[Source data Boundary: Start]

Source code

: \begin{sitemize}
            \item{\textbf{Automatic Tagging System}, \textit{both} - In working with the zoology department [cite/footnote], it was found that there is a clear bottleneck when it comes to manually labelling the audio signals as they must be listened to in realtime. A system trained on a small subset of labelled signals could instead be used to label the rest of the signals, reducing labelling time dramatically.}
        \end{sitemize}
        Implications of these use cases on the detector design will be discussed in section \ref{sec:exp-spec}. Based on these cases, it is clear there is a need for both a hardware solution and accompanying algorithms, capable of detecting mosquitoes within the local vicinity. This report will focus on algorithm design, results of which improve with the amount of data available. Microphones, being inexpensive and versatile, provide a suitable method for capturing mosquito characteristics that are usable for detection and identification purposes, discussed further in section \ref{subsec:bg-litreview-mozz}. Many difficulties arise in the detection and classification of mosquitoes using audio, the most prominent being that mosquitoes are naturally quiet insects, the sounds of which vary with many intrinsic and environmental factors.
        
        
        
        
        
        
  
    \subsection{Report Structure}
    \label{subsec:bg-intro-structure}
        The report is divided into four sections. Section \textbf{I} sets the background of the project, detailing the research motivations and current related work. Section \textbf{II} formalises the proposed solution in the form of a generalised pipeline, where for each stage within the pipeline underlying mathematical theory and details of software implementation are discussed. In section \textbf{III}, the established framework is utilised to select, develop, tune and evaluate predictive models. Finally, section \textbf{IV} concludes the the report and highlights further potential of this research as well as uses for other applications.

[Source data Boundary: End]

**What you need to do**.
Note every line of the entries in which "label" appears, and copy it down.

**Task solution**.
            \item{\textbf{Automatic Tagging System}, \textit{both} - In working with the zoology department [cite/footnote], it was found that there is a clear bottleneck when it comes to manually labelling the audio signals as they must be listened to in realtime. A system trained on a small subset of labelled signals could instead be used to label the rest of the signals, reducing labelling time dramatically.}
    \label{subsec:bg-intro-structure}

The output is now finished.